------ Given information ------

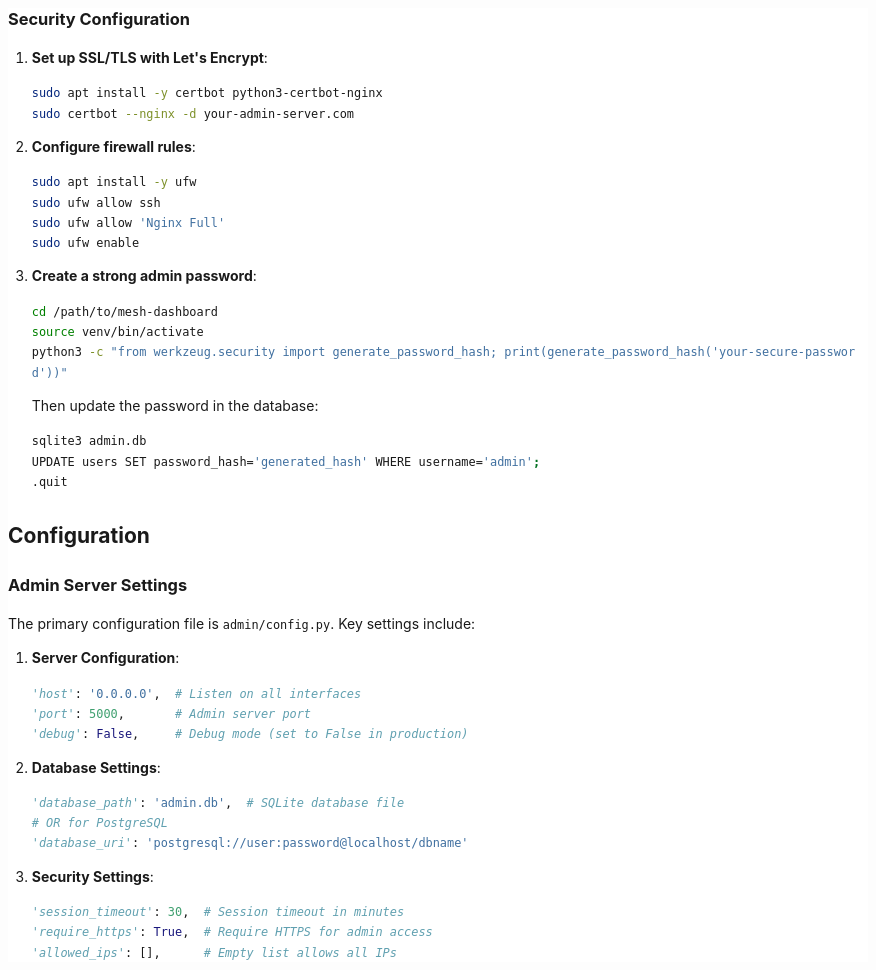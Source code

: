### Security Configuration

1. **Set up SSL/TLS with Let's Encrypt**:
   ```bash
   sudo apt install -y certbot python3-certbot-nginx
   sudo certbot --nginx -d your-admin-server.com
   ```

2. **Configure firewall rules**:
   ```bash
   sudo apt install -y ufw
   sudo ufw allow ssh
   sudo ufw allow 'Nginx Full'
   sudo ufw enable
   ```

3. **Create a strong admin password**:
   ```bash
   cd /path/to/mesh-dashboard
   source venv/bin/activate
   python3 -c "from werkzeug.security import generate_password_hash; print(generate_password_hash('your-secure-password'))"
   ```

   Then update the password in the database:
   ```bash
   sqlite3 admin.db
   UPDATE users SET password_hash='generated_hash' WHERE username='admin';
   .quit
   ```

## Configuration

### Admin Server Settings

The primary configuration file is `admin/config.py`. Key settings include:

1. **Server Configuration**:
   ```python
   'host': '0.0.0.0',  # Listen on all interfaces
   'port': 5000,       # Admin server port
   'debug': False,     # Debug mode (set to False in production)
   ```

2. **Database Settings**:
   ```python
   'database_path': 'admin.db',  # SQLite database file
   # OR for PostgreSQL
   'database_uri': 'postgresql://user:password@localhost/dbname'
   ```

3. **Security Settings**:
   ```python
   'session_timeout': 30,  # Session timeout in minutes
   'require_https': True,  # Require HTTPS for admin access
   'allowed_ips': [],      # Empty list allows all IPs
   ```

------

#### How to complete this task
Please find, in the entries above, every line where "install" occurs, and copy it.

#### Task result
   sudo apt install -y certbot python3-certbot-nginx
   sudo apt install -y ufw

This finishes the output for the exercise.